--- Task statement ---
Down to the last line below, give the listing again exactly.
'''
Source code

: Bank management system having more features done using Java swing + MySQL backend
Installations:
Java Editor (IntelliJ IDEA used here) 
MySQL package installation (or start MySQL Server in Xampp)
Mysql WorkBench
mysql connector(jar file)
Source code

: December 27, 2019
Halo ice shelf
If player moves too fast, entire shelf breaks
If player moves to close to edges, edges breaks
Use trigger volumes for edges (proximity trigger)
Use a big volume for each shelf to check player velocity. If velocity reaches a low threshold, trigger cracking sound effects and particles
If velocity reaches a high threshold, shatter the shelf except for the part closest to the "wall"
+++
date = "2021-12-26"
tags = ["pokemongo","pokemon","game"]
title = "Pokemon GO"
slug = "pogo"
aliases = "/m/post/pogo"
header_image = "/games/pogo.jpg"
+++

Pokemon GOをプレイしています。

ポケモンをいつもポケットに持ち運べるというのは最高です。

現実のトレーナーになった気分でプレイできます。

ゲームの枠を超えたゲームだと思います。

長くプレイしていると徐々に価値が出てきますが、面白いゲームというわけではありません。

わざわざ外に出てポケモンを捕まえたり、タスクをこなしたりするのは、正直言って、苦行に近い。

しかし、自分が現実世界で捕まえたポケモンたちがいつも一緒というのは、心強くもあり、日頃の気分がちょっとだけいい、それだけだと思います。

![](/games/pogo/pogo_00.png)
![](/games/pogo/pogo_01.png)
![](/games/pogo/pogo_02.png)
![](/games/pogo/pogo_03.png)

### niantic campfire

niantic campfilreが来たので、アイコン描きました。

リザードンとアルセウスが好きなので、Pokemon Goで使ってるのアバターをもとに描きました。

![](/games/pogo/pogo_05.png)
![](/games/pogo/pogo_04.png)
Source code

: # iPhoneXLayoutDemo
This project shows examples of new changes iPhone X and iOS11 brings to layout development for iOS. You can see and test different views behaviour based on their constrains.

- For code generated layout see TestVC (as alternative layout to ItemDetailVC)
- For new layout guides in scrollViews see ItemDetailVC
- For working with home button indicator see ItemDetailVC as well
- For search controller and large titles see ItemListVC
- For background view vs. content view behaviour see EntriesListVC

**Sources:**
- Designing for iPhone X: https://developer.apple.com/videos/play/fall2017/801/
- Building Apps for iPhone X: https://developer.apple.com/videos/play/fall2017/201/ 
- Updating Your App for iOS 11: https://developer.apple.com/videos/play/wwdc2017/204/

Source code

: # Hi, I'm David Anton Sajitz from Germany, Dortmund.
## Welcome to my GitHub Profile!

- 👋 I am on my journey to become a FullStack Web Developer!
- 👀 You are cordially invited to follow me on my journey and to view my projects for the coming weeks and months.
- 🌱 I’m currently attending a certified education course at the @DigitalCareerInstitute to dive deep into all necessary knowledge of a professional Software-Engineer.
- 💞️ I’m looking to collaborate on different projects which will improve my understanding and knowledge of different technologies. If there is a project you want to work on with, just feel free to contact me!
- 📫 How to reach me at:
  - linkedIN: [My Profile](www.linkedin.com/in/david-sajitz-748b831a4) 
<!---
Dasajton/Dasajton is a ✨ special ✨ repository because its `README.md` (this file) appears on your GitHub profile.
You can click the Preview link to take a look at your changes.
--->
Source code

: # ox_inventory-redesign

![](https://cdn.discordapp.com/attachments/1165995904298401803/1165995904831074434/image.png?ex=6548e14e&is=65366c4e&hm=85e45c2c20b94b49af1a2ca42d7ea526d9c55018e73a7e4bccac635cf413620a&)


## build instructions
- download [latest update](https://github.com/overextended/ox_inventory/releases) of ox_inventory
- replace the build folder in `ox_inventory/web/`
'''
--- Output ---
Source code

: Bank management system having more features done using Java swing + MySQL backend
Installations:
Java Editor (IntelliJ IDEA used here) 
MySQL package installation (or start MySQL Server in Xampp)
Mysql WorkBench
mysql connector(jar file)
Source code

: December 27, 2019
Halo ice shelf
If player moves too fast, entire shelf breaks
If player moves to close to edges, edges breaks
Use trigger volumes for edges (proximity trigger)
Use a big volume for each shelf to check player velocity. If velocity reaches a low threshold, trigger cracking sound effects and particles
If velocity reaches a high threshold, shatter the shelf except for the part closest to the "wall"
+++
date = "2021-12-26"
tags = ["pokemongo","pokemon","game"]
title = "Pokemon GO"
slug = "pogo"
aliases = "/m/post/pogo"
header_image = "/games/pogo.jpg"
+++

Pokemon GOをプレイしています。

ポケモンをいつもポケットに持ち運べるというのは最高です。

現実のトレーナーになった気分でプレイできます。

ゲームの枠を超えたゲームだと思います。

長くプレイしていると徐々に価値が出てきますが、面白いゲームというわけではありません。

わざわざ外に出てポケモンを捕まえたり、タスクをこなしたりするのは、正直言って、苦行に近い。

しかし、自分が現実世界で捕まえたポケモンたちがいつも一緒というのは、心強くもあり、日頃の気分がちょっとだけいい、それだけだと思います。

![](/games/pogo/pogo_00.png)
![](/games/pogo/pogo_01.png)
![](/games/pogo/pogo_02.png)
![](/games/pogo/pogo_03.png)

### niantic campfire

niantic campfilreが来たので、アイコン描きました。

リザードンとアルセウスが好きなので、Pokemon Goで使ってるのアバターをもとに描きました。

![](/games/pogo/pogo_05.png)
![](/games/pogo/pogo_04.png)
Source code

: # iPhoneXLayoutDemo
This project shows examples of new changes iPhone X and iOS11 brings to layout development for iOS. You can see and test different views behaviour based on their constrains.

- For code generated layout see TestVC (as alternative layout to ItemDetailVC)
- For new layout guides in scrollViews see ItemDetailVC
- For working with home button indicator see ItemDetailVC as well
- For search controller and large titles see ItemListVC
- For background view vs. content view behaviour see EntriesListVC

**Sources:**
- Designing for iPhone X: https://developer.apple.com/videos/play/fall2017/801/
- Building Apps for iPhone X: https://developer.apple.com/videos/play/fall2017/201/ 
- Updating Your App for iOS 11: https://developer.apple.com/videos/play/wwdc2017/204/

Source code

: # Hi, I'm David Anton Sajitz from Germany, Dortmund.
## Welcome to my GitHub Profile!

- 👋 I am on my journey to become a FullStack Web Developer!
- 👀 You are cordially invited to follow me on my journey and to view my projects for the coming weeks and months.
- 🌱 I’m currently attending a certified education course at the @DigitalCareerInstitute to dive deep into all necessary knowledge of a professional Software-Engineer.
- 💞️ I’m looking to collaborate on different projects which will improve my understanding and knowledge of different technologies. If there is a project you want to work on with, just feel free to contact me!
- 📫 How to reach me at:
  - linkedIN: [My Profile](www.linkedin.com/in/david-sajitz-748b831a4) 
<!---
Dasajton/Dasajton is a ✨ special ✨ repository because its `README.md` (this file) appears on your GitHub profile.
You can click the Preview link to take a look at your changes.
--->
Source code

: # ox_inventory-redesign

![](https://cdn.discordapp.com/attachments/1165995904298401803/1165995904831074434/image.png?ex=6548e14e&is=65366c4e&hm=85e45c2c20b94b49af1a2ca42d7ea526d9c55018e73a7e4bccac635cf413620a&)


## build instructions
- download [latest update](https://github.com/overextended/ox_inventory/releases) of ox_inventory
- replace the build folder in `ox_inventory/web/`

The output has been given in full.